Like Ice Cubes in Water, So Are the Days of Our Lives

What a difference one little shift in perspective can make.

All the stars in all the spiral galaxies are not orbiting their centers, they are all spiraling INTO their centers. This explains the motions of stars in galaxies – and the motions of galaxies – not Dark Matter.

Despite its simplicity, it has a profound effect on the theory of galaxy evolution. It solves the discrepancies between the Big Bang theory and observations. There was no Big Bang. The centers of galaxies are eternal – only the matter spiraling inward is less than 14 billion years old.

It is based solely on observations. Despite the popularity of the Big Bang and Dark Matter theories, they are inferred. They are purely hypothetical, and based on incorrect information.
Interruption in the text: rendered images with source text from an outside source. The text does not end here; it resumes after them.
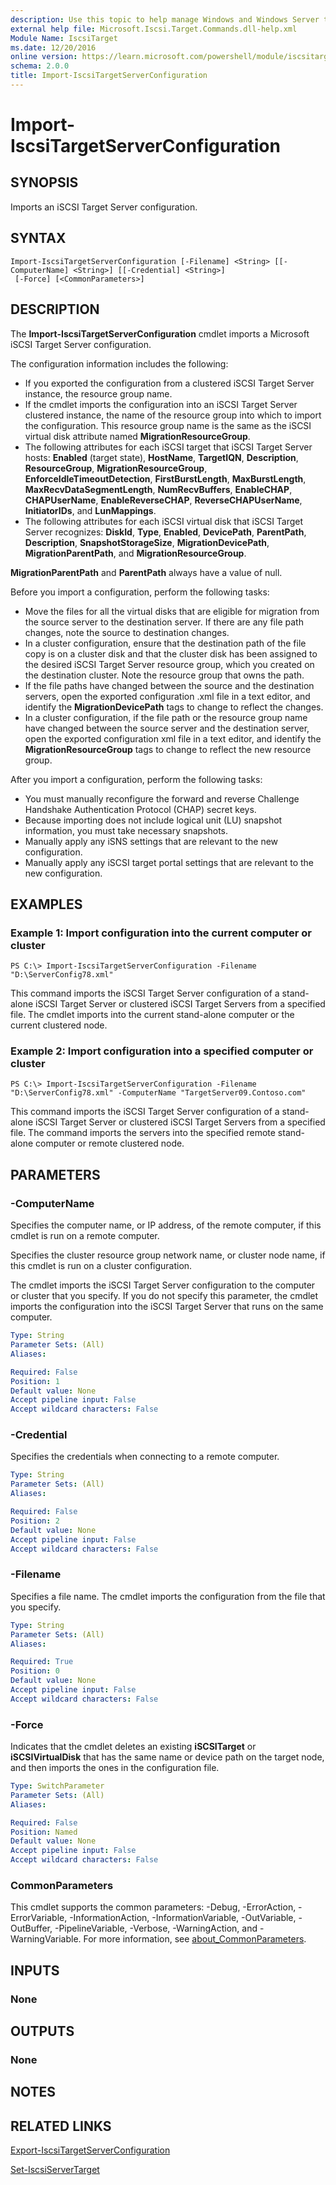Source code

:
 ```yaml
---
description: Use this topic to help manage Windows and Windows Server technologies with Windows PowerShell.
external help file: Microsoft.Iscsi.Target.Commands.dll-help.xml
Module Name: IscsiTarget
ms.date: 12/20/2016
online version: https://learn.microsoft.com/powershell/module/iscsitarget/import-iscsitargetserverconfiguration?view=windowsserver2016-ps&wt.mc_id=ps-gethelp
schema: 2.0.0
title: Import-IscsiTargetServerConfiguration
---
```


# Import-IscsiTargetServerConfiguration

## SYNOPSIS
Imports an iSCSI Target Server configuration.

## SYNTAX

```
Import-IscsiTargetServerConfiguration [-Filename] <String> [[-ComputerName] <String>] [[-Credential] <String>]
 [-Force] [<CommonParameters>]
```

## DESCRIPTION
The **Import-IscsiTargetServerConfiguration** cmdlet imports a Microsoft iSCSI Target Server configuration.

The configuration information includes the following: 

- If you exported the configuration from a clustered iSCSI Target Server instance, the resource group name. 
- If the cmdlet imports the configuration into an iSCSI Target Server clustered instance, the name of the resource group into which to import the configuration.
This resource group name is the same as the iSCSI virtual disk attribute named **MigrationResourceGroup**.
- The following attributes for each iSCSI target that iSCSI Target Server hosts: **Enabled** (target state), **HostName**, **TargetIQN**, **Description**, **ResourceGroup**, **MigrationResourceGroup**, **EnforceIdleTimeoutDetection**, **FirstBurstLength**, **MaxBurstLength**, **MaxRecvDataSegmentLength**, **NumRecvBuffers**, **EnableCHAP**, **CHAPUserName**, **EnableReverseCHAP**, **ReverseCHAPUserName**, **InitiatorIDs**, and **LunMappings**.
- The following attributes for each iSCSI virtual disk that iSCSI Target Server recognizes: **DiskId**, **Type**, **Enabled**, **DevicePath**, **ParentPath**, **Description**, **SnapshotStorageSize**, **MigrationDevicePath**, **MigrationParentPath**, and **MigrationResourceGroup**.

**MigrationParentPath** and **ParentPath** always have a value of null.

Before you import a configuration, perform the following tasks:

- Move the files for all the virtual disks that are eligible for migration from the source server to the destination server.
If there are any file path changes, note the source to destination changes. 
- In a cluster configuration, ensure that the destination path of the file copy is on a cluster disk and that the cluster disk has been assigned to the desired iSCSI Target Server resource group, which you created on the destination cluster.
Note the resource group that owns the path.
- If the file paths have changed between the source and the destination servers, open the exported configuration .xml file in a text editor, and identify the **MigrationDevicePath** tags to change to reflect the changes. 
- In a cluster configuration, if the file path or the resource group name have changed between the source server and the destination server, open the exported configuration xml file in a text editor, and identify the **MigrationResourceGroup** tags to change to reflect the new resource group.

After you import a configuration, perform the following tasks:

- You must manually reconfigure the forward and reverse Challenge Handshake Authentication Protocol (CHAP) secret keys. 
- Because importing does not include logical unit (LU) snapshot information, you must take necessary snapshots. 
- Manually apply any iSNS settings that are relevant to the new configuration. 
- Manually apply any iSCSI target portal settings that are relevant to the new configuration.

## EXAMPLES

### Example 1: Import configuration into the current computer or cluster
```
PS C:\> Import-IscsiTargetServerConfiguration -Filename "D:\ServerConfig78.xml"
```

This command imports the iSCSI Target Server configuration of a stand-alone iSCSI Target Server or clustered iSCSI Target Servers from a specified file.
The cmdlet imports into the current stand-alone computer or the current clustered node.

### Example 2: Import configuration into a specified computer or cluster
```
PS C:\> Import-IscsiTargetServerConfiguration -Filename "D:\ServerConfig78.xml" -ComputerName "TargetServer09.Contoso.com"
```

This command imports the iSCSI Target Server configuration of a stand-alone iSCSI Target Server or clustered iSCSI Target Servers from a specified file.
The command imports the servers into the specified remote stand-alone computer or remote clustered node.

## PARAMETERS

### -ComputerName
Specifies the computer name, or IP address, of the remote computer, if this cmdlet is run on a remote computer.

Specifies the cluster resource group network name, or cluster node name, if this cmdlet is run on a cluster configuration.

The cmdlet imports the iSCSI Target Server configuration to the computer or cluster that you specify.
If you do not specify this parameter, the cmdlet imports the configuration into the iSCSI Target Server that runs on the same computer.

```yaml
Type: String
Parameter Sets: (All)
Aliases: 

Required: False
Position: 1
Default value: None
Accept pipeline input: False
Accept wildcard characters: False
```

### -Credential
Specifies the credentials when connecting to a remote computer.

```yaml
Type: String
Parameter Sets: (All)
Aliases: 

Required: False
Position: 2
Default value: None
Accept pipeline input: False
Accept wildcard characters: False
```

### -Filename
Specifies a file name.
The cmdlet imports the configuration from the file that you specify.

```yaml
Type: String
Parameter Sets: (All)
Aliases: 

Required: True
Position: 0
Default value: None
Accept pipeline input: False
Accept wildcard characters: False
```

### -Force
Indicates that the cmdlet deletes an existing **iSCSITarget** or **iSCSIVirtualDisk** that has the same name or device path on the target node, and then imports the ones in the configuration file.

```yaml
Type: SwitchParameter
Parameter Sets: (All)
Aliases: 

Required: False
Position: Named
Default value: None
Accept pipeline input: False
Accept wildcard characters: False
```

### CommonParameters
This cmdlet supports the common parameters: -Debug, -ErrorAction, -ErrorVariable, -InformationAction, -InformationVariable, -OutVariable, -OutBuffer, -PipelineVariable, -Verbose, -WarningAction, and -WarningVariable. For more information, see [about_CommonParameters](https://go.microsoft.com/fwlink/?LinkID=113216).

## INPUTS

### None

## OUTPUTS

### None

## NOTES

## RELATED LINKS

[Export-IscsiTargetServerConfiguration](./Export-IscsiTargetServerConfiguration.md)

[Set-IscsiServerTarget](./Set-IscsiServerTarget.md)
Naturally, this also means that Earth’s geologic history is based on incorrect information. Specifically, the polar ice caps began shrinking 55 million years ago, as our Solar system entered the last FSS. They are about to disappear completely; and that is where our peril lies.

Picture ice cubes in a glass of water. The ice continues to keep the water cold, even as it diminishes. But once the ice has disappeared, the water quickly warms up to room temperature.

The same physics applies to the polar ice caps. The energy that the Earth receives from the Sun is absorbed by the ice caps. As long as they can be replenished by new snowfall, the cycle continues in equilibrium.

However, we have gotten sufficiently close to the center of the Milky Way, so that the space around the Solar system has become warmer. The poles are no longer dropping enough in temperature; and the snowfall is not replacing what melts.

Once the polar ice caps are gone, the oceans and atmosphere will have to absorb the energy from the Sun directly. Very quickly they will exceed 130 degrees Fahrenheit. Above that temperature, no plants or animals will be able to survive.

If we don’t address the crisis before then, our future will be grim and brief. It will take a superhuman effort to survive this ordeal – and each day the ice melts a little more.